Clustering is a keyword analysis feature intended to organize documents into related “clusters” based on extracted keywords from document titles and abstracts. It can be performed on either the first 500 hits, or up to 20,000 references in a dataset. Clustering analysis is performed from the “Clustering” tab at the hit list (or work file) view.

The clustering tab.

Once clusters have been calculated, a hyperlinked list will appear showing number of occurrences for a particular group of keywords.

A list of groups, based on common keyword extraction.

Clustering works by assigning each document from the results set into “one and only one cluster,” defined by shared keywords that “characterize the cluster,” and the number of patent documents in the cluster itself. As seen in the figure above, a cluster is based on keywords that do not necessarily have any relation to the keyword terms in the search string. Clicking any hyperlinked group number from the cluster list (shown in the figures above) will display a list of newly grouped patent numbers. Supposedly, “drilling-down” into this group of documents by exploring them individually should expose their relationship with each other to the reader.

Visual analysis of the clusters is accessed through the Visual Map link. Once generated, the clusters can be organized (and re-organized) on this map based on the number of documents shared between them. The size of the clusters can be increased to show more of the underlying keywords that make up the clusters, and the font size can be adjusted accordingly. When viewing the map, the clusters are arranged so that more closely related groups (based on keyword content) should appear within a closer distance to one another. Selecting the “start” button on the menu bar will allow the clusters to spread out in relation to one another: unrelated clusters should increase their distance from each other. The “link values” shown in the figure below represent the “similarity percentage” between two clusters.

A Visual Map of clusters, based on shared keywords.

editors note iconEditor's Note:

The clustering feature was once unique to Delphion, although such keyword extraction analysis features are becoming more common in search tools. Word association is also the basis for other advanced search techniques such as Latent Semantic Analysis (LSA), which can be found in an emerging set of patent search systems.

In everyday legal patent searching, Delphion's clustering feature may not provide much use. However, it might be useful when applied to certain datasets, such as a patent portfolio owned by one particular inventor or assignee; in that case, the feature might allow users to investigate technological diversity within an IP portfolio. Including an analysis feature which is not relevant to legal-type patent searching, but has this kind of competitive intelligence application, is yet another instance of Delphion’s catering to the business management side of patents, as opposed to the prior art search side.
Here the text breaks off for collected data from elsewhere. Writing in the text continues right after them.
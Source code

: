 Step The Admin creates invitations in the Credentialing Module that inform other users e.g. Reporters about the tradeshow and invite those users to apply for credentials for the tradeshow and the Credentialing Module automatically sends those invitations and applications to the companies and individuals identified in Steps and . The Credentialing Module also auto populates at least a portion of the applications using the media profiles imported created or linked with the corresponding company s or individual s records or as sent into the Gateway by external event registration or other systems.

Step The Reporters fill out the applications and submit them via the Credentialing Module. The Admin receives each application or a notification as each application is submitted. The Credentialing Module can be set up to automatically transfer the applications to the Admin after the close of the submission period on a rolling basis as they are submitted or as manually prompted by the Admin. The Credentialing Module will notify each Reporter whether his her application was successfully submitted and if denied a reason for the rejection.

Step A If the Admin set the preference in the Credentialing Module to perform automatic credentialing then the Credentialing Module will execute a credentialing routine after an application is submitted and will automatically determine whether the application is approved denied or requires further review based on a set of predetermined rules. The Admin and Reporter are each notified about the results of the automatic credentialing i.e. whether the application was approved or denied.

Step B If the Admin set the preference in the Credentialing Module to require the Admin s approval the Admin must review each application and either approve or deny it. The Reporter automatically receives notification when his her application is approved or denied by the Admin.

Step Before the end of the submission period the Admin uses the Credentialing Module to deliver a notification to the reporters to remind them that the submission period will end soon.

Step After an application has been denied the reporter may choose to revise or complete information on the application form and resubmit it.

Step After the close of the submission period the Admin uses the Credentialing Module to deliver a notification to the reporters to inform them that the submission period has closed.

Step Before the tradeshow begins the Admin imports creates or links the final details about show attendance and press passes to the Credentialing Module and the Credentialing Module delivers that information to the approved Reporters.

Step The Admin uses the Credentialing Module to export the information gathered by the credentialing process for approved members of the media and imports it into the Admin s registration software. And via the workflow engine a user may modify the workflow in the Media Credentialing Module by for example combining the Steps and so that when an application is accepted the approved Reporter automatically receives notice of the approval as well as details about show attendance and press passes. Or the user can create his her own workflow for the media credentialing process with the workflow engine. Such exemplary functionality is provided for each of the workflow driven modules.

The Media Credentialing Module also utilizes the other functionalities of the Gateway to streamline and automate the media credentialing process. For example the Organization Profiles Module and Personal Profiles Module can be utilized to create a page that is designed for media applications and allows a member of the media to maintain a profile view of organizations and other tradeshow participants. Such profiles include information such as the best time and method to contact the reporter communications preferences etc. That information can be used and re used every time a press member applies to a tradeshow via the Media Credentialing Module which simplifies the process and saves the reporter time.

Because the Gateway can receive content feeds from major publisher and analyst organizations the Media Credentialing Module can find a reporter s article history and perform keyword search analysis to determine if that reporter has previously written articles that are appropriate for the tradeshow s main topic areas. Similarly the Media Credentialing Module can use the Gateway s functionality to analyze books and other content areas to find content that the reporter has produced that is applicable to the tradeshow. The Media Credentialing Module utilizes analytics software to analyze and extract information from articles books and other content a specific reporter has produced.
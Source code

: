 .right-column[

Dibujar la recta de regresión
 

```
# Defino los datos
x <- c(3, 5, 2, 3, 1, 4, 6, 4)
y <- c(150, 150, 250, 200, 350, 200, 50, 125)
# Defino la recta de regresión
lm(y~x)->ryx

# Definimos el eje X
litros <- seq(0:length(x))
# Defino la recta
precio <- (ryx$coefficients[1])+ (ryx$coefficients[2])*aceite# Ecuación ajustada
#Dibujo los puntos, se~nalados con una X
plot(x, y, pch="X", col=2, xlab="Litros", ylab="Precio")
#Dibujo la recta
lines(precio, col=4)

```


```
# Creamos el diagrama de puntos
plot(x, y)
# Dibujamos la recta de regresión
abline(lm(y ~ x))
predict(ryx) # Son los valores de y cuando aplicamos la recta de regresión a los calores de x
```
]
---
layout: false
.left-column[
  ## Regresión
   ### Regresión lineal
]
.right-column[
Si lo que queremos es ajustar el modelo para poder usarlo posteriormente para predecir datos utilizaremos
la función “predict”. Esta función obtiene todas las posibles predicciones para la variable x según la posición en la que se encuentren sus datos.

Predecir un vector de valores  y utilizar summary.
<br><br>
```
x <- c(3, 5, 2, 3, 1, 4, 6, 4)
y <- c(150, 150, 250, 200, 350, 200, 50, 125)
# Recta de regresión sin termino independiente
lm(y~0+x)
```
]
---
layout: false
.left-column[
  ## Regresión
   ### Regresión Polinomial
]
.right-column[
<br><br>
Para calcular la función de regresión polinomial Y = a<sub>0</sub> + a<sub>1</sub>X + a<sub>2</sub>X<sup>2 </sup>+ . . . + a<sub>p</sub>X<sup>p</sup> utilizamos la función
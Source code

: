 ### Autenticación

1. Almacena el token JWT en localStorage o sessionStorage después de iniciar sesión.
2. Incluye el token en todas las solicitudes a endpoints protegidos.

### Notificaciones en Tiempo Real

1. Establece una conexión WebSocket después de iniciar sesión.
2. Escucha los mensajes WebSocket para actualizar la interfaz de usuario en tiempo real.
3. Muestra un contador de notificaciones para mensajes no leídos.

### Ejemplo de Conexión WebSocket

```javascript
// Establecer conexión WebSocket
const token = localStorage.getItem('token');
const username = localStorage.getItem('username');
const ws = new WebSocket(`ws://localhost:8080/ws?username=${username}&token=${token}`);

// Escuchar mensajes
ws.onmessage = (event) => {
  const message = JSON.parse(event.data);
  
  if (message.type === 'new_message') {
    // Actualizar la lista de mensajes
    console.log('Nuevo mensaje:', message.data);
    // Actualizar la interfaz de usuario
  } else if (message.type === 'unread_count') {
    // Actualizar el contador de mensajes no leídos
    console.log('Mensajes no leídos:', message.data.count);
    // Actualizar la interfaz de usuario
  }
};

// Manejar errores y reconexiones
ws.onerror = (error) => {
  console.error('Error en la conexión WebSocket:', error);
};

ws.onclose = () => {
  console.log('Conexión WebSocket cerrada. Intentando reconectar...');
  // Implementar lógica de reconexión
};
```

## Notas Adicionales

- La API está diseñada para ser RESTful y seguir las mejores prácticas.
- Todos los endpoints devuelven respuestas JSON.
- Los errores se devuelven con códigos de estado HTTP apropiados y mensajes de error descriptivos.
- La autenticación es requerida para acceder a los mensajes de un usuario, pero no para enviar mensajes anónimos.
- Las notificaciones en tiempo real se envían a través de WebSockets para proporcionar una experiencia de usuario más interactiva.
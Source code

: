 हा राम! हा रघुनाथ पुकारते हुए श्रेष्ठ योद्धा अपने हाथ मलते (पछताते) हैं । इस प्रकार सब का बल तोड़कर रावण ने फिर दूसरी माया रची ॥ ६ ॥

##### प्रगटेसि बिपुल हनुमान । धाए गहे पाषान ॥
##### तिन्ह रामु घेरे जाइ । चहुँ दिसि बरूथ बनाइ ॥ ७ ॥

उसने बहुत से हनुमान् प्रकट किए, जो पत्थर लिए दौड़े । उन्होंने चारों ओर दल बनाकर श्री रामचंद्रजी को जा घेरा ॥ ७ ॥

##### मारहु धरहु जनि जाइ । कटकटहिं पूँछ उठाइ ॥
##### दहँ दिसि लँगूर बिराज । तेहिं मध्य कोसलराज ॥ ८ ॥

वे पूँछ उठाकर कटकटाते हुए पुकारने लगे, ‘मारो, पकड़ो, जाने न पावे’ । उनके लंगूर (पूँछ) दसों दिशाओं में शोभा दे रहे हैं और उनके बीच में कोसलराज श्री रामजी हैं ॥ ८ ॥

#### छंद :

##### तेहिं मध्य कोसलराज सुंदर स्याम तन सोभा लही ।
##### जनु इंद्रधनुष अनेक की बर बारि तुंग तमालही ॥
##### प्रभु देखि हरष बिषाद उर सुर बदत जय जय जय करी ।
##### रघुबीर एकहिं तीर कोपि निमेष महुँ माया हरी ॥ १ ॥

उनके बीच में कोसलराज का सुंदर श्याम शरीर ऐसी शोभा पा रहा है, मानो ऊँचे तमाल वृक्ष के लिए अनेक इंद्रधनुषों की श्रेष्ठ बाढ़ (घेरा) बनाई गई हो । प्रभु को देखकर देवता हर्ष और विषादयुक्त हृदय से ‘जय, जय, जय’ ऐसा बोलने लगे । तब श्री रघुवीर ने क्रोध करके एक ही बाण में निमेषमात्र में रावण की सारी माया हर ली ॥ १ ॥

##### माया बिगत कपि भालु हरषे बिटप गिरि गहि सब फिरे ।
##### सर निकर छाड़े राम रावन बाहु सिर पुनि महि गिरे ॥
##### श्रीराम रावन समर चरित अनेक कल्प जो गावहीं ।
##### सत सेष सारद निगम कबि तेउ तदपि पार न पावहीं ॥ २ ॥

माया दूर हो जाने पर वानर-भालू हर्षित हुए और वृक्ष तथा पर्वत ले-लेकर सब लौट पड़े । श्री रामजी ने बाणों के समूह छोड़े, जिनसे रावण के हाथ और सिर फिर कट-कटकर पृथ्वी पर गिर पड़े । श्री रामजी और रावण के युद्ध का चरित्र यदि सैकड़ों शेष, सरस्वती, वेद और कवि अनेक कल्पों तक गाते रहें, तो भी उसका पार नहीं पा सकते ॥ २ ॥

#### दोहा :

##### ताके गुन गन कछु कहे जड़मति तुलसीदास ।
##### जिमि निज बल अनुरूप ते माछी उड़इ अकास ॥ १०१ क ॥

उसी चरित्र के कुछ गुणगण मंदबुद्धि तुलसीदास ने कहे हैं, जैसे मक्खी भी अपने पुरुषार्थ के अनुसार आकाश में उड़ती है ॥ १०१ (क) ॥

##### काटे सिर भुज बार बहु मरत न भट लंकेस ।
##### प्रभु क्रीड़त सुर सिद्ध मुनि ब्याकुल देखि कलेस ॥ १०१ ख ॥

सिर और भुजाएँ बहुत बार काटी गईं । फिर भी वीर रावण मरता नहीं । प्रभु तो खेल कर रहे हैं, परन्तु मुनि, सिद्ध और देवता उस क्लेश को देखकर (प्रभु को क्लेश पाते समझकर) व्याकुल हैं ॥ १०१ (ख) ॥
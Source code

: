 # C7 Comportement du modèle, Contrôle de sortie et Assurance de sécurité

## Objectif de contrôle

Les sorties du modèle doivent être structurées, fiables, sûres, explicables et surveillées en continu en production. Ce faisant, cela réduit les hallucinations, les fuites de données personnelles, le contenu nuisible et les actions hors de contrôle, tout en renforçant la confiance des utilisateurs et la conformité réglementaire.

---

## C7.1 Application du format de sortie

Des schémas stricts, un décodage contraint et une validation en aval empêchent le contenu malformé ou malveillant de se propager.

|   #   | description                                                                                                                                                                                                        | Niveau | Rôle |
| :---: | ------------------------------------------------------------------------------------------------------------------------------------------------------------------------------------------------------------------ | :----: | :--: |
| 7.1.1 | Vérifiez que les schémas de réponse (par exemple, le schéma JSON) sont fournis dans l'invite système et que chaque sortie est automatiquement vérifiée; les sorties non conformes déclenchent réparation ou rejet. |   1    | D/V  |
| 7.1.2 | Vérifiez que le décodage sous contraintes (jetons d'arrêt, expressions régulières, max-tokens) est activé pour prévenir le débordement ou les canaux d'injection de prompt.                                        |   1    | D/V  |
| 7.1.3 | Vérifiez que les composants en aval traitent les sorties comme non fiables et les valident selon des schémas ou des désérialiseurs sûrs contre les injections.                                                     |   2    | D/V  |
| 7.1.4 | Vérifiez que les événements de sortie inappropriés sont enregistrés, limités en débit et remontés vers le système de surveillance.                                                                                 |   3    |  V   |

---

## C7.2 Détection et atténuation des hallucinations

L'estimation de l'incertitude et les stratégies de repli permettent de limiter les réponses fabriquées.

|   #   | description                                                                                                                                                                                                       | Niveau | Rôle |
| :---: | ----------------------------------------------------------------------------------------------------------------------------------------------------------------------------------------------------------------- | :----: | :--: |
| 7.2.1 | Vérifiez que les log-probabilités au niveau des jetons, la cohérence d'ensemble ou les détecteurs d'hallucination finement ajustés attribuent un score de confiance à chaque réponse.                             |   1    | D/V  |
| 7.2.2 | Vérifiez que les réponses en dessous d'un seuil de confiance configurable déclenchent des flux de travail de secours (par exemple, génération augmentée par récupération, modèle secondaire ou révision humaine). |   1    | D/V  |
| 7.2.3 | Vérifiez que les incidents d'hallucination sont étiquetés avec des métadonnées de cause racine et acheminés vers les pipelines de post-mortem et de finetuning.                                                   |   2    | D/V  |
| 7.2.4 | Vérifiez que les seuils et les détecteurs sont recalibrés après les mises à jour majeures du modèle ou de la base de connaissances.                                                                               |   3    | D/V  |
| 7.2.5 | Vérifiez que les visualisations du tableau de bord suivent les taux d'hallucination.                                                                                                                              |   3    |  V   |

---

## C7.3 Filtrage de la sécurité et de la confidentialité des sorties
Delphion’s help guide also notes that because Derwent titles and abstracts are re-written using industry-specific, standard terminology, using Clustering on Derwent records is especially meaningful. This is due to the wide range of different language and terminology that can sometimes be found describing similar inventions in separate documents. However, given the price of a single Derwent record, using this data in clustering can also be costly.